_Required work:_ Looking at the listing beneath, work out how many lines hold "product" and report only that figure.

[[ Data supplied, beginning ]]

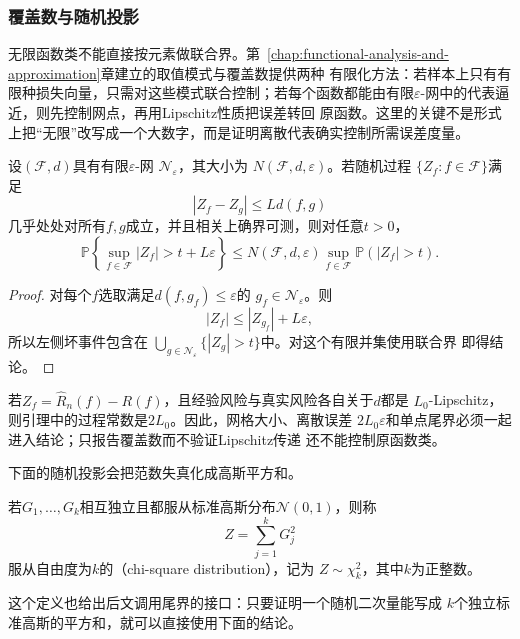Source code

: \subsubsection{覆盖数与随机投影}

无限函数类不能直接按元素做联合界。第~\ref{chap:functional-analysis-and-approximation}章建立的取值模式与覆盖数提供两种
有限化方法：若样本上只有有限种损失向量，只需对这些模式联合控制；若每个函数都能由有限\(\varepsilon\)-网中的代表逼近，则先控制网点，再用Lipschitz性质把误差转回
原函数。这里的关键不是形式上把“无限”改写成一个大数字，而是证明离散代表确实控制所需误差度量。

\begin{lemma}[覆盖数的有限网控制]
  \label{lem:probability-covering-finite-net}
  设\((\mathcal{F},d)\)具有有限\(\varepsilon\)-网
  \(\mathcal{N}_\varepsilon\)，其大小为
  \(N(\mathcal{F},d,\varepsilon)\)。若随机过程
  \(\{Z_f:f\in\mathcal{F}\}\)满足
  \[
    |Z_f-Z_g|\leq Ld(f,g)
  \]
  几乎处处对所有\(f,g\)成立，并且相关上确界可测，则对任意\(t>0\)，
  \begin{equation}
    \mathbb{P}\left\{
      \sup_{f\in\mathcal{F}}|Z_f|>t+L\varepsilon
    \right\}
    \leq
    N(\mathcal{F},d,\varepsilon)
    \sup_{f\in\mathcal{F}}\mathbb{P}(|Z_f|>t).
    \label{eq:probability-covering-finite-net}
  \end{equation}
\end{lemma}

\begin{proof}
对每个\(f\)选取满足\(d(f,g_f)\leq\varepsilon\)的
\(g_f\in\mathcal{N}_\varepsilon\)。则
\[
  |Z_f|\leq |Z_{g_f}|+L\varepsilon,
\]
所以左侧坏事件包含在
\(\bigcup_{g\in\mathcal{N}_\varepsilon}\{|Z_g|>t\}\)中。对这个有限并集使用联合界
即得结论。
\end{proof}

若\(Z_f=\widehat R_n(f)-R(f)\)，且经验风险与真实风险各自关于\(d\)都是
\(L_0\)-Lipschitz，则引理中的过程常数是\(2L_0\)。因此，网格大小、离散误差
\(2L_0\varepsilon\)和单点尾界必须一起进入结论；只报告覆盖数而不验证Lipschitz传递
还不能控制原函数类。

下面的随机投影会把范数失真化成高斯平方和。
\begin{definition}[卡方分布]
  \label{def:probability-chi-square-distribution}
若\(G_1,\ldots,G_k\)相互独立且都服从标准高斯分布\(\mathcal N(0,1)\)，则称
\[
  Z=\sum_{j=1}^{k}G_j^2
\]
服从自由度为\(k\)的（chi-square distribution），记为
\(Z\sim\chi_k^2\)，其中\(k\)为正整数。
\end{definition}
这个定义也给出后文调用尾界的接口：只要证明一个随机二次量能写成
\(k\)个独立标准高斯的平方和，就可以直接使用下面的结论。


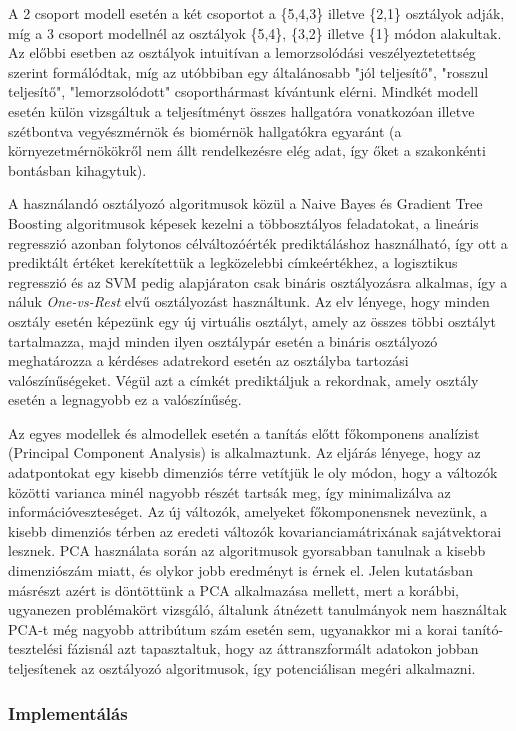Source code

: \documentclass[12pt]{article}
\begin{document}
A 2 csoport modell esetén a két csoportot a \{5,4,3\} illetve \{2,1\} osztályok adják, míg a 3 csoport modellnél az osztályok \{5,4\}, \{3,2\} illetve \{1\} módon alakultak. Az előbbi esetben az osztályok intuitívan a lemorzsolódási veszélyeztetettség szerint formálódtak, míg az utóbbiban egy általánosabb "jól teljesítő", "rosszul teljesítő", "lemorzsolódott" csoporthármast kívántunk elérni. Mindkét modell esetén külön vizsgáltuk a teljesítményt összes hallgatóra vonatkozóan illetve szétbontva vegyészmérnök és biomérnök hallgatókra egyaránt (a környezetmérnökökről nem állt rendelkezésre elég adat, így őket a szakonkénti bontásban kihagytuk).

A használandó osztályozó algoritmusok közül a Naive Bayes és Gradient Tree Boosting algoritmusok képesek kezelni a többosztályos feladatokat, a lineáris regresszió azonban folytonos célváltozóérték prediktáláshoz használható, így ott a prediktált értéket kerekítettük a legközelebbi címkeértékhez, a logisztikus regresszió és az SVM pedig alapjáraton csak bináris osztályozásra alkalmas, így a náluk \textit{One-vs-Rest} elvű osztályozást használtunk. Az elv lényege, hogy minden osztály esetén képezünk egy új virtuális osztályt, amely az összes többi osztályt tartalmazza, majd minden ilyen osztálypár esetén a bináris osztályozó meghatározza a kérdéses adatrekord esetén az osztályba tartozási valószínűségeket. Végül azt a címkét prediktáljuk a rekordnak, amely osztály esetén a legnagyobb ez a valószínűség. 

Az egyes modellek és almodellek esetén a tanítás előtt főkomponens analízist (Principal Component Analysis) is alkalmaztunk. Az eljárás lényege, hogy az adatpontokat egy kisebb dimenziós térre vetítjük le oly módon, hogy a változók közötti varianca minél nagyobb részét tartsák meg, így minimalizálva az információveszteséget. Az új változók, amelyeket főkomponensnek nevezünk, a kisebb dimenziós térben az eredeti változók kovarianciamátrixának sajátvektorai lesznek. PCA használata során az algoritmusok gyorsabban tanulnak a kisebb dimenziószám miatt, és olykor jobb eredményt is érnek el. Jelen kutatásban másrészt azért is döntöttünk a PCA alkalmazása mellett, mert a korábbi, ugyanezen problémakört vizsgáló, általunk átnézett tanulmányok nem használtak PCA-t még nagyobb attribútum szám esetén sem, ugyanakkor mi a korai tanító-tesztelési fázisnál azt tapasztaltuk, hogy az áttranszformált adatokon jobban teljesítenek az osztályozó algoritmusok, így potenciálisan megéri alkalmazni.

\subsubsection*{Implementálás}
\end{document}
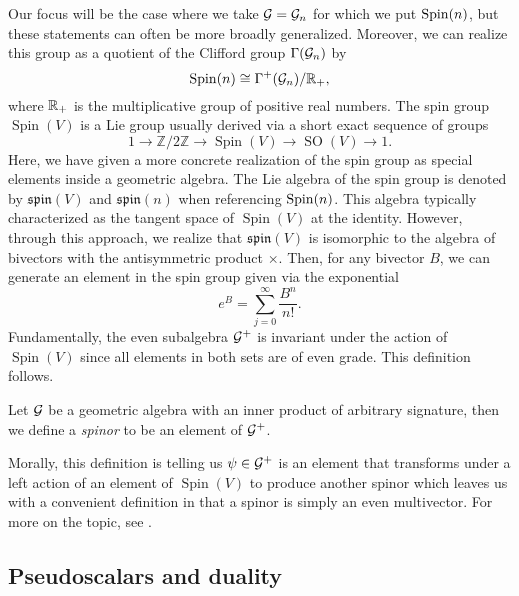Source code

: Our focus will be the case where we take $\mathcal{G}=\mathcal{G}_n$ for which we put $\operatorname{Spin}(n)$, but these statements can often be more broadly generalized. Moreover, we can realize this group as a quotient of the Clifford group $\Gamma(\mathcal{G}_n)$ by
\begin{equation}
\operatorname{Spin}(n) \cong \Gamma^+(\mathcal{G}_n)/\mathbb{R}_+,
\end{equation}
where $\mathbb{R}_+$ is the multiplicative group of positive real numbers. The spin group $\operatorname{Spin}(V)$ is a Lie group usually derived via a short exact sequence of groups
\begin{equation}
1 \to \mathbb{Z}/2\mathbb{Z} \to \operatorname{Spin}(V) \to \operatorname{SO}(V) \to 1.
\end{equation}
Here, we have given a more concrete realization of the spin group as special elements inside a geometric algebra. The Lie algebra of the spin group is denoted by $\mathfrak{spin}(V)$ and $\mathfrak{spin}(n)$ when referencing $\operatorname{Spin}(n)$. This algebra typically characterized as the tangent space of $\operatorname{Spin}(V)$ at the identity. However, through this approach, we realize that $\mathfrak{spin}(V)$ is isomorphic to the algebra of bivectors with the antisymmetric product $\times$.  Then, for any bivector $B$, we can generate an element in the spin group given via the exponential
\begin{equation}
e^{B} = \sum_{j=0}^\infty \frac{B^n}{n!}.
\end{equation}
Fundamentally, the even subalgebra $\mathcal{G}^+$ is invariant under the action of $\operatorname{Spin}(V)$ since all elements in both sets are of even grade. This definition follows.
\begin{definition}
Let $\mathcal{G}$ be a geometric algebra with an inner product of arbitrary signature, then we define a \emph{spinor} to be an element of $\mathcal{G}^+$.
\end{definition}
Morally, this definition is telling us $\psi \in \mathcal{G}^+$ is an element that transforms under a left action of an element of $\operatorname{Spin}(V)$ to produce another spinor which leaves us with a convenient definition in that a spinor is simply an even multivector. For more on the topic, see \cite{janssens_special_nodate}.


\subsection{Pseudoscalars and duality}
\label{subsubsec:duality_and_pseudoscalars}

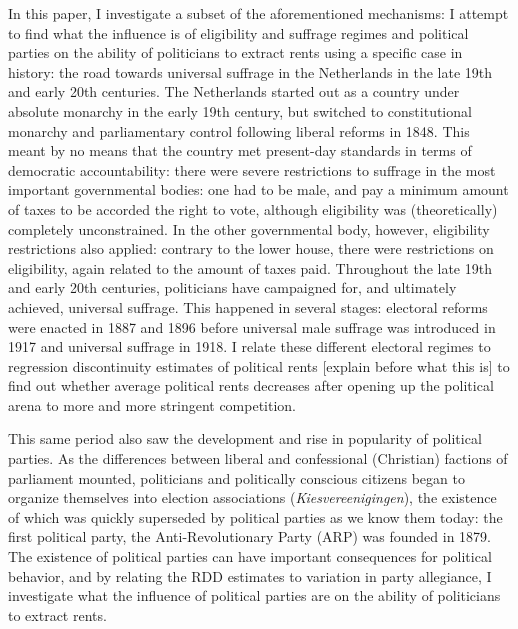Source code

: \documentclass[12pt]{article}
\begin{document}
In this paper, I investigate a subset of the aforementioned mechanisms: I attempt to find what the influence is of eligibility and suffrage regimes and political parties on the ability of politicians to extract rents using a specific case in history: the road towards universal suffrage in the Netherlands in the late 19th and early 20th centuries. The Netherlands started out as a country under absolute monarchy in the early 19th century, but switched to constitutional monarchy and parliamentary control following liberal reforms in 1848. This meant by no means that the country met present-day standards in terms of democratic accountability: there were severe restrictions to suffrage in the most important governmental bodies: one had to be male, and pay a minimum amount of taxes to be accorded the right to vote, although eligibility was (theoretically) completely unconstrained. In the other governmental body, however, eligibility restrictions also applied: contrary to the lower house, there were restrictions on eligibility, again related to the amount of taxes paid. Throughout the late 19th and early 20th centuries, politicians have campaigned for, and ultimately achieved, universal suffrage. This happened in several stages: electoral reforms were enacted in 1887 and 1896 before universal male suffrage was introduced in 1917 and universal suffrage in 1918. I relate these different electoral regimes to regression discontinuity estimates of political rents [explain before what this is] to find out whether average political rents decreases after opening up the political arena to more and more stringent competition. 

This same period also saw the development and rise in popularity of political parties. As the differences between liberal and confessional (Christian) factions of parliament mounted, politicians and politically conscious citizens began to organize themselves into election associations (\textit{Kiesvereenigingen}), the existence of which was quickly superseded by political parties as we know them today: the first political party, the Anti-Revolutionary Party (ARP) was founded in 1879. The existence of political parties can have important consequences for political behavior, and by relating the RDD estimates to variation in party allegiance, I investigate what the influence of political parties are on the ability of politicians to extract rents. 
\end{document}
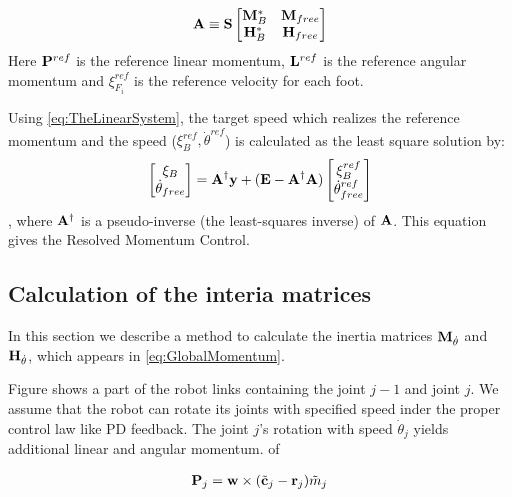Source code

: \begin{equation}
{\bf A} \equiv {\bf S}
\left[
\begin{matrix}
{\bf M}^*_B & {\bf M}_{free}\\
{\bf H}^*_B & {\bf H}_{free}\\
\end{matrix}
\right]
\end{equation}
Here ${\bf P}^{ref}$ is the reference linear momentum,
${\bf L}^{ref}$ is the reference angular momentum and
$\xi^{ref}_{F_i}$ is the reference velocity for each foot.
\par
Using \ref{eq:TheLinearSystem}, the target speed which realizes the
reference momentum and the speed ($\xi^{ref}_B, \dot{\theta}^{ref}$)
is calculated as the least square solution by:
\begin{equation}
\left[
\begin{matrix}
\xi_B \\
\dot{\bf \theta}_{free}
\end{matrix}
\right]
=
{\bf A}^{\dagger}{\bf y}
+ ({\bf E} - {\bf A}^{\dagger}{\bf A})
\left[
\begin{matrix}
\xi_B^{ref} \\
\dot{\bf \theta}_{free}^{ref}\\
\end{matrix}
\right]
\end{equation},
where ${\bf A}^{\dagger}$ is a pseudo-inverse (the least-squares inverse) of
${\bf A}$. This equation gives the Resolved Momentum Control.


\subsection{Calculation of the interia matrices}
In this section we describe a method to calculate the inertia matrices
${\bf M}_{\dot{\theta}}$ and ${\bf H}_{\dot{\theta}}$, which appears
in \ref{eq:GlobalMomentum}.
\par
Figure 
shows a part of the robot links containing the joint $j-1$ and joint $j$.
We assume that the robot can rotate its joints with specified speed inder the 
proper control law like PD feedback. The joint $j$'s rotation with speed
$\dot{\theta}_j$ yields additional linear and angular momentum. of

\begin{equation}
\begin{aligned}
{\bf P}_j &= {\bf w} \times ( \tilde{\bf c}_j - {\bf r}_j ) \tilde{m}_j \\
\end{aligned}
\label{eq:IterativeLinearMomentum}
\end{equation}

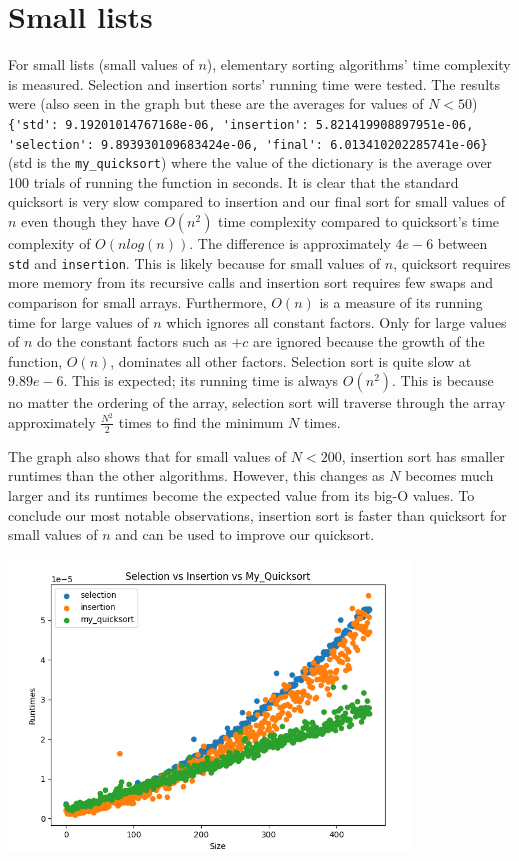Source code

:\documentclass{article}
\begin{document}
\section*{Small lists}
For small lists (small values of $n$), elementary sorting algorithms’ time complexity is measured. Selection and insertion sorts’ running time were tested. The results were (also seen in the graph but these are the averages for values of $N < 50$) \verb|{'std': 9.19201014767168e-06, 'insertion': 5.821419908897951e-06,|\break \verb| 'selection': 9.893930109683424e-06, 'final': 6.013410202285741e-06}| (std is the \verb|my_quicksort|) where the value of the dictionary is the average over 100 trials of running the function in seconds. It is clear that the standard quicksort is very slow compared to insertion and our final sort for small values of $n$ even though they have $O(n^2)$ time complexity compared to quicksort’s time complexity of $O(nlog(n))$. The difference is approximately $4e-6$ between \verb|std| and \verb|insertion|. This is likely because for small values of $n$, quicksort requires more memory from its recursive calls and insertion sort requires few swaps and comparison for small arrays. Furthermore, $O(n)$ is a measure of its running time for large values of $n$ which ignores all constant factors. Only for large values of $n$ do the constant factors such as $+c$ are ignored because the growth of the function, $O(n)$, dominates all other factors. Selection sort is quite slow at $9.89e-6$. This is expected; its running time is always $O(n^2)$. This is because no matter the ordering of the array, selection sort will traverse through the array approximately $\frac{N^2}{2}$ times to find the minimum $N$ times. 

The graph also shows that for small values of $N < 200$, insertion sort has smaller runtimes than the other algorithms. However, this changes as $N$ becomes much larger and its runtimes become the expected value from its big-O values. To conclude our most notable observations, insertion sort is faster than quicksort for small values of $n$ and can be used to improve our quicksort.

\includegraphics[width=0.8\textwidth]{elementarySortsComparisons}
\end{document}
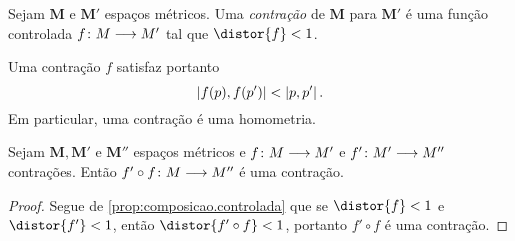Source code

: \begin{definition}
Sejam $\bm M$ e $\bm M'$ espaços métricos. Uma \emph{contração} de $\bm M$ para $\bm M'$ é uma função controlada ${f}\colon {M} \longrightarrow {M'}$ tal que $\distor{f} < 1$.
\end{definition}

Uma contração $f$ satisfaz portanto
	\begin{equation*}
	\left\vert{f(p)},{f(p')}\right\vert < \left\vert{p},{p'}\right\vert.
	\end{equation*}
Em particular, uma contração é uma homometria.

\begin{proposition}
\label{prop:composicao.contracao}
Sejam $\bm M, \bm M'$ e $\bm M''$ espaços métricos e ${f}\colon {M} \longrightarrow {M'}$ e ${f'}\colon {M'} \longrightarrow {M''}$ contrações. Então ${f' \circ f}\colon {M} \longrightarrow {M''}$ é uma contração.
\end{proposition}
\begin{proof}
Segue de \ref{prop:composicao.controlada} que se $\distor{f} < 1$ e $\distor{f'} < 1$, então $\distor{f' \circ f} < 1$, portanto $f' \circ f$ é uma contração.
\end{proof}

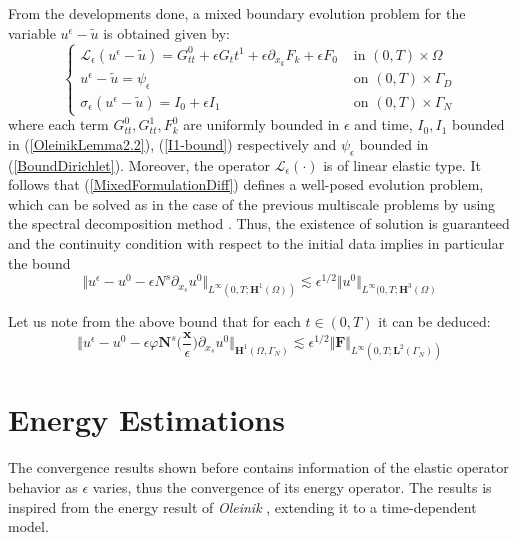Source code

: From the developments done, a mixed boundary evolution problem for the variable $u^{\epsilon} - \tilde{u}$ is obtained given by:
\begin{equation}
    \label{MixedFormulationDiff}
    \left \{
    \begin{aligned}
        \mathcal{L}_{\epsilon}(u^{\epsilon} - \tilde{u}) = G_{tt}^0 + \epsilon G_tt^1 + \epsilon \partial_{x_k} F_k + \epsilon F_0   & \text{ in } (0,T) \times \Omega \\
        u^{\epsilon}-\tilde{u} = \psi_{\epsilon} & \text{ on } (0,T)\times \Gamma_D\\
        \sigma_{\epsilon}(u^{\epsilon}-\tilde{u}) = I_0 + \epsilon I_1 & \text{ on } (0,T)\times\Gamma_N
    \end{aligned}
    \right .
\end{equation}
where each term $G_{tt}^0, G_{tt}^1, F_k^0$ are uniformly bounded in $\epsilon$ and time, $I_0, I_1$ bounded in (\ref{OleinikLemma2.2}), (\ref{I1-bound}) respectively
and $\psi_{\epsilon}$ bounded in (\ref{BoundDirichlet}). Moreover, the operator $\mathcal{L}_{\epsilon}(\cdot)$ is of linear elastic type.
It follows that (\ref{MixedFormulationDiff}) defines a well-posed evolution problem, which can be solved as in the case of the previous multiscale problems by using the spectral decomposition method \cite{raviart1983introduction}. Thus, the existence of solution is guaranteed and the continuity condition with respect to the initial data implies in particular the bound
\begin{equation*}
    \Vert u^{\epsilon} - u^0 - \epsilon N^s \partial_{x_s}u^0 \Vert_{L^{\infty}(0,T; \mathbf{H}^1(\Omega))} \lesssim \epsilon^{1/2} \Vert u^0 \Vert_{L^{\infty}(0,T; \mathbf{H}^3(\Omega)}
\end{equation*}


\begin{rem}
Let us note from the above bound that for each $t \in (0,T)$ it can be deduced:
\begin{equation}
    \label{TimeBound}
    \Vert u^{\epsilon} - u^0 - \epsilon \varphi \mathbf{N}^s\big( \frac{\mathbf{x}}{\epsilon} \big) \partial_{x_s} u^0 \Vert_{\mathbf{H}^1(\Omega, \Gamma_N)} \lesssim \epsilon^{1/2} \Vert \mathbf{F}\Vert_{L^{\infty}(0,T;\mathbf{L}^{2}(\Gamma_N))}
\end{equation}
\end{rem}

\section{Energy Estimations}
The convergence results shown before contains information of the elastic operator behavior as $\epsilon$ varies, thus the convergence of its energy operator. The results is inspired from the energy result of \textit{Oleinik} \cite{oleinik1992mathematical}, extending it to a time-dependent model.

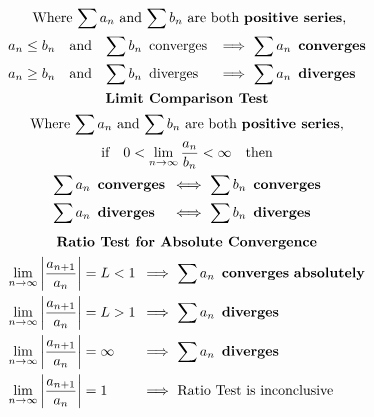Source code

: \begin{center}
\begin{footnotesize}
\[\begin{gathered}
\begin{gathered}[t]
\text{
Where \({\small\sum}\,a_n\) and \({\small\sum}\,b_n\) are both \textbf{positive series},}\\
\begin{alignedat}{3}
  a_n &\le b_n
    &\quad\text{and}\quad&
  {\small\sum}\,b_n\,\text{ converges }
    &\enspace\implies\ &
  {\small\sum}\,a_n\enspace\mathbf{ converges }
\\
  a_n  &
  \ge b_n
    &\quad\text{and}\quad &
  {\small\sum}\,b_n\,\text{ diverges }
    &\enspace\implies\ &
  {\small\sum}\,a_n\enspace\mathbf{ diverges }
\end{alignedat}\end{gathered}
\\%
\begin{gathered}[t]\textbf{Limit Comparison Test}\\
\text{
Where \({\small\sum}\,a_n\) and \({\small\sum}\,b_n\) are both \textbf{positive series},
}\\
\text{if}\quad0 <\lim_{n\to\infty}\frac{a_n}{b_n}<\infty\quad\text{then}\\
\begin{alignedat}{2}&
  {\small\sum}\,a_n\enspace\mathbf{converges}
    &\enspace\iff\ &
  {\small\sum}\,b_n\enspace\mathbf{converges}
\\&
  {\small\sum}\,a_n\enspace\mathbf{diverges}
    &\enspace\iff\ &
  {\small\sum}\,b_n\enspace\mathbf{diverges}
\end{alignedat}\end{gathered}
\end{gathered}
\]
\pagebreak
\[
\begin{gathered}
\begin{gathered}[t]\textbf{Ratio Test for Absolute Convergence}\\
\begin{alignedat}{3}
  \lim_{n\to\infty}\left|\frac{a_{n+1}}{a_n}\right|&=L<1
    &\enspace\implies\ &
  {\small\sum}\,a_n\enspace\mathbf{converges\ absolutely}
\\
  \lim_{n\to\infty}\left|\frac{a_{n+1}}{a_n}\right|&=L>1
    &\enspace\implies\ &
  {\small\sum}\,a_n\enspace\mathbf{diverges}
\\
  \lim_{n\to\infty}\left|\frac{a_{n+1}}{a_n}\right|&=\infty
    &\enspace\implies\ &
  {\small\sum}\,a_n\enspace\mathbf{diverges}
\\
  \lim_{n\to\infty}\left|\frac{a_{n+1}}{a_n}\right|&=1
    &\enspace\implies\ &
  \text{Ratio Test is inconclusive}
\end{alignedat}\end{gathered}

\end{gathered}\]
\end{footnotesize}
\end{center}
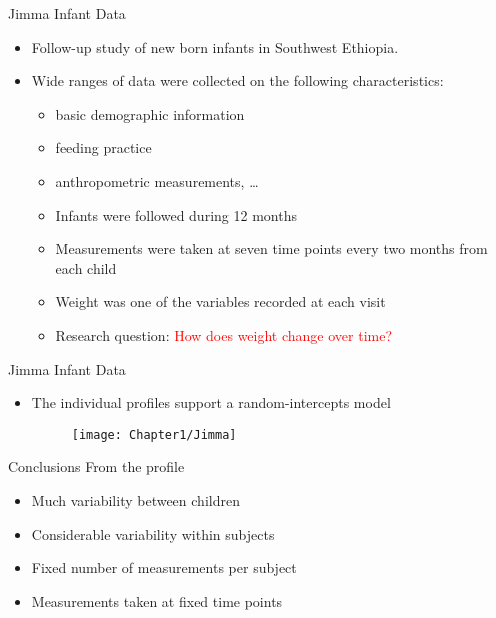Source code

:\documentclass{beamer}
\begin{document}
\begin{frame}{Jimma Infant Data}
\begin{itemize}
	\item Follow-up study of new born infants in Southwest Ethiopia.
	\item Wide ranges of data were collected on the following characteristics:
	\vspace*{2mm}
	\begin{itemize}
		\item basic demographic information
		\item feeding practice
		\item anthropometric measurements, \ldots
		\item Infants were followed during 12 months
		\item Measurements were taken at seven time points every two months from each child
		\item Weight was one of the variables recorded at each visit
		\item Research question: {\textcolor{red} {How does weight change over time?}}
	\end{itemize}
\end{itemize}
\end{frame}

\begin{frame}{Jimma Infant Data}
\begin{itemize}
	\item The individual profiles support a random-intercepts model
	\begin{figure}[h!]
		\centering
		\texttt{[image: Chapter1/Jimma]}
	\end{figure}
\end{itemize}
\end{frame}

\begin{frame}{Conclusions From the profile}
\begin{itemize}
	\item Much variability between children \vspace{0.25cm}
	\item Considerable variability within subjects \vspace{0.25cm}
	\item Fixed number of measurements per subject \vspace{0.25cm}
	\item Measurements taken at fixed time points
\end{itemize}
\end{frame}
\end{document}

[[ Data supplied, end ]]

_Written solution:_ 2